Comment 28 EWS 2021-09-15 15:19:03 PDT

Committed r282478 (241726@main): <https://commits.webkit.org/241726@main>

All reviewed patches have been landed. Closing bug and clearing flags on attachment 438274 [details].

Comment 29 WebKit Commit Bot 2021-09-16 10:16:58 PDT

Re-opened since this is blocked by bug 230358

Comment 30 Saam Barati 2021-09-16 10:23:56 PDT

(In reply to WebKit Commit Bot from comment #29)
> Re-opened since this is blocked by bug 230358

It was a speedup on Speedo2. But slowdown on JetStream2. Gonna see if the simple version of the patch in prior versions is a speedup or neutral everywhere.

Comment 31 Saam Barati 2021-09-16 13:08:36 PDT

Created attachment 438391 [details]
Patch

Comment 32 Yusuke Suzuki 2021-09-16 13:17:54 PDT

Comment on attachment 438391 [details]
Patch

View in context: https://bugs.webkit.org/attachment.cgi?id=438391&action=review

r=me

> Source/JavaScriptCore/bytecode/ValueProfile.h:220
> +struct UnlinkedValueProfile {

I think `class` is better in this case.

> Source/JavaScriptCore/runtime/CachedTypes.cpp:2164
> +    m_valueProfiles = FixedVector<UnlinkedValueProfile>(cachedCodeBlock.numValueProfiles());
> +    m_arrayProfiles = FixedVector<UnlinkedArrayProfile>(cachedCodeBlock.numArrayProfiles());

Why not initializing them in the initializer list?
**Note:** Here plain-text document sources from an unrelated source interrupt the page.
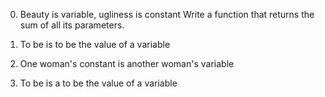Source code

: 0. Beauty is variable, ugliness is constant
Write a function that returns the sum of all its parameters.


1. To be is to be the value of a variable

2. One woman's constant is another woman's variable

3. To be is a to be the value of a variable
, m_valueProfiles(cachedCodeBlock.numValueProfiles())

Comment 33 Saam Barati 2021-09-16 13:20:03 PDT

(In reply to Yusuke Suzuki from comment #32)
> Comment on attachment 438391 [details]
> Patch
> 
> View in context:
> https://bugs.webkit.org/attachment.cgi?id=438391&action=review
> 
> r=me
> 
> > Source/JavaScriptCore/bytecode/ValueProfile.h:220
> > +struct UnlinkedValueProfile {
> 
> I think `class` is better in this case.
> 
> > Source/JavaScriptCore/runtime/CachedTypes.cpp:2164
> > +    m_valueProfiles = FixedVector<UnlinkedValueProfile>(cachedCodeBlock.numValueProfiles());
> > +    m_arrayProfiles = FixedVector<UnlinkedArrayProfile>(cachedCodeBlock.numArrayProfiles());
> 
> Why not initializing them in the initializer list?
> 
> , m_valueProfiles(cachedCodeBlock.numValueProfiles())

Will fix.

Comment 34 Saam Barati 2021-09-16 13:29:19 PDT

Created attachment 438393 [details]
patch for landing

Comment 35 Saam Barati 2021-09-16 14:32:58 PDT

Created attachment 438403 [details]
[fast-cq] patch for landing

Comment 36 EWS 2021-09-16 17:11:31 PDT

Committed r282621 (241779@main): <https://commits.webkit.org/241779@main>

All reviewed patches have been landed. Closing bug and clearing flags on attachment 438403 [details].